Husband and wife want to purchase properties as buy to lets from a company which they own; purchase to be partly funded with building society mortgage.
An opportunity to avoid SDLT by demonstrating that husband and wife are operating as partnership, me thinks! So perhaps we have partnership agreement, partnership name and bank account, business plan etc.
Unfortunately, building society refuse to lend to a partnership.
First thought is that this is the end of the road as far as SDLT planning, but then consider that even without above formalities still perfectly possible to have a partnership providing 1890 Act requirements satisfied.
This feels sneaky to me but surely partnerships must come into existence quite regularly in these circumstances without lender being aware.
And what about submitting SDLT return? If there is no formal partnership name does this make it more difficult for Revenue to accept Schedule 15 provisions apply?

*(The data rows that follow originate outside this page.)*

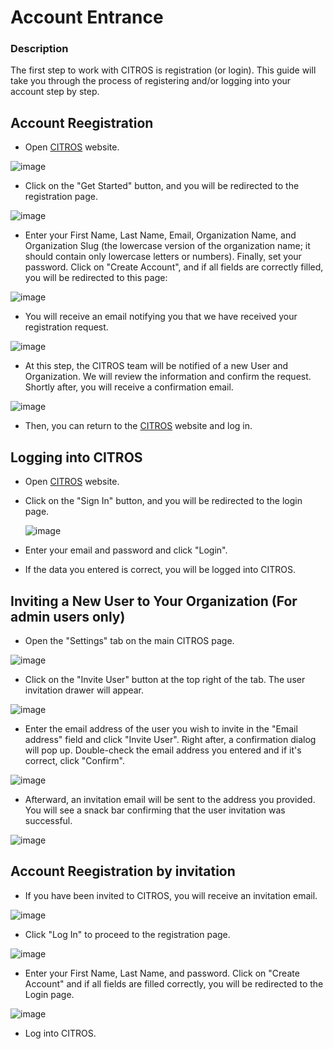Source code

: <!-- ---
sidebar_label: 'Documentation'
description: 'Documentation'
hide_title: true
--- -->

# Account Entrance

### Description

The first step to work with CITROS is registration (or login). This guide will take you through the process of registering and/or logging into your account step by step.

## Account Reegistration
- Open [CITROS](http://citros.io/) website.

![image](https://github.com/lulav/citros_doc/assets/81993438/bb25b31a-ceb5-41e2-8452-ac87a4eb093c)

- Click on the "Get Started" button, and you will be redirected to the registration page.

![image](https://github.com/lulav/citros_doc/assets/81993438/f0806c3f-b6ec-413f-bdca-2deed7f908a3)

- Enter your First Name, Last Name, Email, Organization Name, and Organization Slug (the lowercase version of the organization name; it should contain only lowercase letters or numbers). Finally, set your password. Click on "Create Account", and if all fields are correctly filled, you will be redirected to this page:

![image](https://github.com/lulav/citros_doc/assets/81993438/c89dc7e6-31db-48a1-9dd9-1723c93d5c64)

- You will receive an email notifying you that we have received your registration request.

![image](https://github.com/lulav/citros_doc/assets/81993438/3a558399-361b-4ef2-b268-47bc52bc7d6d)


- At this step, the CITROS team will be notified of a new User and Organization. We will review the information and confirm the request. Shortly after, you will receive a confirmation email.

![image](https://github.com/lulav/citros_doc/assets/81993438/c8a11f76-934d-4a6f-860b-fd36cc31477a)

- Then, you can return to the [CITROS](http://citros.io/) website and log in.

## Logging into CITROS

- Open [CITROS](http://citros.io/) website.

- Click on the "Sign In" button, and you will be redirected to the login page.

  ![image](https://github.com/lulav/citros_doc/assets/81993438/338f6356-c56e-4023-9d47-5944bf68bf08)

- Enter your email and password and click "Login".
- If the data you entered is correct, you will be logged into CITROS.

## Inviting a New User to Your Organization (For admin users only)

- Open the "Settings" tab on the main CITROS page.

![image](https://github.com/lulav/citros_doc/assets/81993438/0dbc3fb6-6b4b-454e-9d14-e5839b07788c)
 
- Click on the "Invite User" button at the top right of the tab. The user invitation drawer will appear.

![image](https://github.com/lulav/citros_doc/assets/81993438/1531af04-de5c-451f-8070-d78dc712e5a4)

- Enter the email address of the user you wish to invite in the "Email address" field and click "Invite User". Right after, a confirmation dialog will pop up. Double-check the email address you entered and if it's correct, click "Confirm".

 ![image](https://github.com/lulav/citros_doc/assets/81993438/26314e3f-5718-490d-9001-438e5dcd7860)

- Afterward, an invitation email will be sent to the address you provided. You will see a snack bar confirming that the user invitation was successful.

![image](https://github.com/lulav/citros_doc/assets/81993438/95630435-25ee-4e4e-8b0d-3f1f43f7bdbe)

## Account Reegistration by invitation

- If you have been invited to CITROS, you will receive an invitation email.

![image](https://github.com/lulav/citros_doc/assets/81993438/92a1c079-874f-468c-8cbd-69e63d6e689f)

- Click "Log In" to proceed to the registration page.

![image](https://github.com/lulav/citros_doc/assets/81993438/f1e1d6ce-5638-4018-8920-1ec84470e16f)

- Enter your First Name, Last Name, and password. Click on "Create Account" and if all fields are filled correctly, you will be redirected to the Login page.

![image](https://github.com/lulav/citros_doc/assets/81993438/1af24c28-a50b-4194-b4da-6f069640eddf)

- Log into CITROS.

You’re right in thinking that there are few formalities actually required for a general partnership and it would not be unusual for there to be a partnership in these circumstances. The problem is obviously the lender’s refusal to lend to a partnership which means that if you take the mortgage anyway you are likely to be obtaining the monies by deception – mortgage fraud in simple terms and so should not be seriously considered. Maybe go back to the lender and explain the (genuine) SDLT saving opportunity and see if they can accommodate your clients?